Saved entries
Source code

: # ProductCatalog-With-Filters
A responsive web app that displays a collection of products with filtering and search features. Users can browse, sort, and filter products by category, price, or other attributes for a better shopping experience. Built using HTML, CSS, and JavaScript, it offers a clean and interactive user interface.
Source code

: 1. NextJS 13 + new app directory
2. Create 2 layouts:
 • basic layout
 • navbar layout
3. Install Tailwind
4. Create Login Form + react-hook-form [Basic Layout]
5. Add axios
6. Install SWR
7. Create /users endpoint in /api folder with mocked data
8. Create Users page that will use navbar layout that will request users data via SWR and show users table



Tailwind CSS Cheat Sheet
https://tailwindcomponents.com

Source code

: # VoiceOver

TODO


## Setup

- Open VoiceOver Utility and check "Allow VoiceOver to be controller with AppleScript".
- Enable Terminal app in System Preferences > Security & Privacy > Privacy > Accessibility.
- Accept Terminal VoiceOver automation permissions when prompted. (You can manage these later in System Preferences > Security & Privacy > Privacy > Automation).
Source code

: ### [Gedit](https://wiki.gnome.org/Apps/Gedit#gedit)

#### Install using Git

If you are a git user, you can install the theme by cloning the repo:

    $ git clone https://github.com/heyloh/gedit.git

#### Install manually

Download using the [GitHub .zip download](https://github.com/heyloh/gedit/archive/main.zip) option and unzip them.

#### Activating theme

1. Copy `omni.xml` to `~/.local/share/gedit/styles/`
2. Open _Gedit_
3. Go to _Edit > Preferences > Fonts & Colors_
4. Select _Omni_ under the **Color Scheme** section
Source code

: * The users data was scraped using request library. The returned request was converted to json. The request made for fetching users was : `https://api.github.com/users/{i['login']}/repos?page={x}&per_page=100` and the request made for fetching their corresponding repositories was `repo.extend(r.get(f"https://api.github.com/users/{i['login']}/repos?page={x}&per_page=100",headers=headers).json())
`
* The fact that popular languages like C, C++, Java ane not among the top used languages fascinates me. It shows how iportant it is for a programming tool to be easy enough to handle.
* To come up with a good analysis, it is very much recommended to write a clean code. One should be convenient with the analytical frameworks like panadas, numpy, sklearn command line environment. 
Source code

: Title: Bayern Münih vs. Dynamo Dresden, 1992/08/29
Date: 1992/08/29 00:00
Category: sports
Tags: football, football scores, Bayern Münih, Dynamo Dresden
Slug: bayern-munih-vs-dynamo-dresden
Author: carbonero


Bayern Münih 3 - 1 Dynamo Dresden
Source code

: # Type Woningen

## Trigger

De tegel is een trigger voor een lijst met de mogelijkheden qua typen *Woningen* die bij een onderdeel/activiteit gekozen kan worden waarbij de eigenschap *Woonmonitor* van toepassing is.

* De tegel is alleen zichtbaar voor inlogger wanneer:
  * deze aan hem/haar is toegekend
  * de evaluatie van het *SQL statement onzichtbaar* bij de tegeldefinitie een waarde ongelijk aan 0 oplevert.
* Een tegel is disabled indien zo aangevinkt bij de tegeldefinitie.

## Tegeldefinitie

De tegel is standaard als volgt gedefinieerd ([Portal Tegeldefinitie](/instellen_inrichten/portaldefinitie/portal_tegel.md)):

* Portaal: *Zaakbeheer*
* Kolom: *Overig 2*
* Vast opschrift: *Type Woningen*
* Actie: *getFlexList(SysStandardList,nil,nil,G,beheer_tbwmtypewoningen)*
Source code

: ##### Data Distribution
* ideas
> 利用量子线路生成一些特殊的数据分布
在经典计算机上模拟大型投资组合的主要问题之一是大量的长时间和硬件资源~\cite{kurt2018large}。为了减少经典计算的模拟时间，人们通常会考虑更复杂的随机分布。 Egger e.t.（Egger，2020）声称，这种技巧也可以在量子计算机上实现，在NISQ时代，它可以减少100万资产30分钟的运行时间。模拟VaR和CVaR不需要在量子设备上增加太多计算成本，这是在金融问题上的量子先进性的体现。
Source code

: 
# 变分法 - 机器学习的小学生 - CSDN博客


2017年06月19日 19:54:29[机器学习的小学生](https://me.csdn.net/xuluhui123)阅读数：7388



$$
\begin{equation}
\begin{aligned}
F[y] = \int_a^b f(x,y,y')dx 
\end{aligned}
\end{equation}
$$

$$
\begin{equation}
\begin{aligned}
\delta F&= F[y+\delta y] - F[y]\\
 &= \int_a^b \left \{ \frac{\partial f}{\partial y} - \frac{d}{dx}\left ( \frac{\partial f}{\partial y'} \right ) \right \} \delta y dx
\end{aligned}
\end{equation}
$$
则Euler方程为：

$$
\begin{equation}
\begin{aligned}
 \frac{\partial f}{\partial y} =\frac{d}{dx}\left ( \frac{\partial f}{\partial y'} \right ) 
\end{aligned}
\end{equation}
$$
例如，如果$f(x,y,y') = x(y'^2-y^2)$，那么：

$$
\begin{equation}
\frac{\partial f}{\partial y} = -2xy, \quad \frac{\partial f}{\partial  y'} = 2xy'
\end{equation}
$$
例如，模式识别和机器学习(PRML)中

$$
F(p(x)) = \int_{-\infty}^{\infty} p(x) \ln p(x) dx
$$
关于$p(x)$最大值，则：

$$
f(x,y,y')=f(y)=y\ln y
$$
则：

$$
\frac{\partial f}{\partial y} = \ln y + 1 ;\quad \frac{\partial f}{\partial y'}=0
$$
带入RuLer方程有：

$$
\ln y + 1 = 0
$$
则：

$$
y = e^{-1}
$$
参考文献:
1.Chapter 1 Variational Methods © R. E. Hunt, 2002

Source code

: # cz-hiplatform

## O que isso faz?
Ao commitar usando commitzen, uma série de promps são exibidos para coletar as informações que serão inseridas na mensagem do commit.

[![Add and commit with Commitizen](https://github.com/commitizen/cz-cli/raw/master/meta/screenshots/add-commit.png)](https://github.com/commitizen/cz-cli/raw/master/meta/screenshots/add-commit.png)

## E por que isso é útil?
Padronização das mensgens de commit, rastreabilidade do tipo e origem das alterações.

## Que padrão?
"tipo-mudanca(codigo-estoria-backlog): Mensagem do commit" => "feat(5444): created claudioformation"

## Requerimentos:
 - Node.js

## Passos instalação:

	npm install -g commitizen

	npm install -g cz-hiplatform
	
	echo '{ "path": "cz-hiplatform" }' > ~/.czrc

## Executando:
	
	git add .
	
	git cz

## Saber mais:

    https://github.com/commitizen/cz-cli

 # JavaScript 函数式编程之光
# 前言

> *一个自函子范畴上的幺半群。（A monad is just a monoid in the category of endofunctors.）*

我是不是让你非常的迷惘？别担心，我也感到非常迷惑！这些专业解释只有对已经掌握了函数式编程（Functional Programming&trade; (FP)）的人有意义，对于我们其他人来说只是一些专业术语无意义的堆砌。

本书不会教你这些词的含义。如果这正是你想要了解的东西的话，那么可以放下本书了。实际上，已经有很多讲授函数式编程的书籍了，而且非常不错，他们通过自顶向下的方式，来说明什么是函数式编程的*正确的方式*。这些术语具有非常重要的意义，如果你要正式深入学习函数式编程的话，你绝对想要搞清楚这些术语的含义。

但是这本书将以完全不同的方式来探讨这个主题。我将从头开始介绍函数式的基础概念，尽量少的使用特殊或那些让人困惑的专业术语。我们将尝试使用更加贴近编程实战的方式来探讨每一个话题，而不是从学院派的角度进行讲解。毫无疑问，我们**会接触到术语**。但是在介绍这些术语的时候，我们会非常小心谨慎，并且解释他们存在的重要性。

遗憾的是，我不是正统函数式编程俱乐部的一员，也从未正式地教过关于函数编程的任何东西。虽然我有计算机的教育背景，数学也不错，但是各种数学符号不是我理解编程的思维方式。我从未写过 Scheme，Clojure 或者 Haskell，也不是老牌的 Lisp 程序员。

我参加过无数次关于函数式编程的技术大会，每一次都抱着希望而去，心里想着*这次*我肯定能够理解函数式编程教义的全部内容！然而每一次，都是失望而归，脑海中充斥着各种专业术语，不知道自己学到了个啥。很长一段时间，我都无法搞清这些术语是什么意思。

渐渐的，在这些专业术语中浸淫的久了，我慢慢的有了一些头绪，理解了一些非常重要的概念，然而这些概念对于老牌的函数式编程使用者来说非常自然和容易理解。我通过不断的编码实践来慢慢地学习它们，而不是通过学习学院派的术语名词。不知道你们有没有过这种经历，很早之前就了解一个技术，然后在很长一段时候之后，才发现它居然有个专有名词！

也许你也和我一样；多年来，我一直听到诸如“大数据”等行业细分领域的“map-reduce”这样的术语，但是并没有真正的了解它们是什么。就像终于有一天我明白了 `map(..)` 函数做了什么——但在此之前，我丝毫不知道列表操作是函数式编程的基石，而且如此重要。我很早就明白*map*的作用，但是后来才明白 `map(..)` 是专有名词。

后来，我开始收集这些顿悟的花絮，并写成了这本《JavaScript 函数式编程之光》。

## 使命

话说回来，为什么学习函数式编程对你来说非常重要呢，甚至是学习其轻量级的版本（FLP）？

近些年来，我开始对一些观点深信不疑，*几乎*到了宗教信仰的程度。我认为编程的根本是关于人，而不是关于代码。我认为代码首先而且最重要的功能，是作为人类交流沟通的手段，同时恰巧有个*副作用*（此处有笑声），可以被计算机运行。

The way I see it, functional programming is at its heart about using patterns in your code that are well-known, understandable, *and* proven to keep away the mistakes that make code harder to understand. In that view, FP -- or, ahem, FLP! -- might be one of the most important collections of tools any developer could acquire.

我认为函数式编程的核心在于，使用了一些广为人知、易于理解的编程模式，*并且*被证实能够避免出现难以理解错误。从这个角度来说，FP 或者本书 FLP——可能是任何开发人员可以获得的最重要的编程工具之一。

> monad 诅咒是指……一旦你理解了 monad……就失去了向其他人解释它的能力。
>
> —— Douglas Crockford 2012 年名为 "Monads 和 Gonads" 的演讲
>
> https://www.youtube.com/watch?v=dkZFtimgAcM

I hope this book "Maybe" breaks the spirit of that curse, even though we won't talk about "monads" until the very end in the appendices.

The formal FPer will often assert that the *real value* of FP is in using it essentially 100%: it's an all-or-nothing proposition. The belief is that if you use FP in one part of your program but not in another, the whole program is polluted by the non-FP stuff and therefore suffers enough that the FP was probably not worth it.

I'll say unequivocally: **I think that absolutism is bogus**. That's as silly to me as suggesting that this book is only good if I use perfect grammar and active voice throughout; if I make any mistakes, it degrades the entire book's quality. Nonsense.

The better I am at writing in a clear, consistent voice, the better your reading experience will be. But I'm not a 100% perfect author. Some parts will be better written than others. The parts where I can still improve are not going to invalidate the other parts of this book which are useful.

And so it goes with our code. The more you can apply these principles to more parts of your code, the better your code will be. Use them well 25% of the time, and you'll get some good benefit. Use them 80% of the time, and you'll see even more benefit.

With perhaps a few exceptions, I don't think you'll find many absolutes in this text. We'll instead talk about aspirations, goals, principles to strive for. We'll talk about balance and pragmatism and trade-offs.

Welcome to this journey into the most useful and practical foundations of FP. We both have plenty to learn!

▶ **Task details**: Lines from the entries that contain the word "Privacy" are what the answer must hold.

▶ **Response to this task**:
- Enable Terminal app in System Preferences > Security & Privacy > Privacy > Accessibility.
- Accept Terminal VoiceOver automation permissions when prompted. (You can manage these later in System Preferences > Security & Privacy > Privacy > Automation).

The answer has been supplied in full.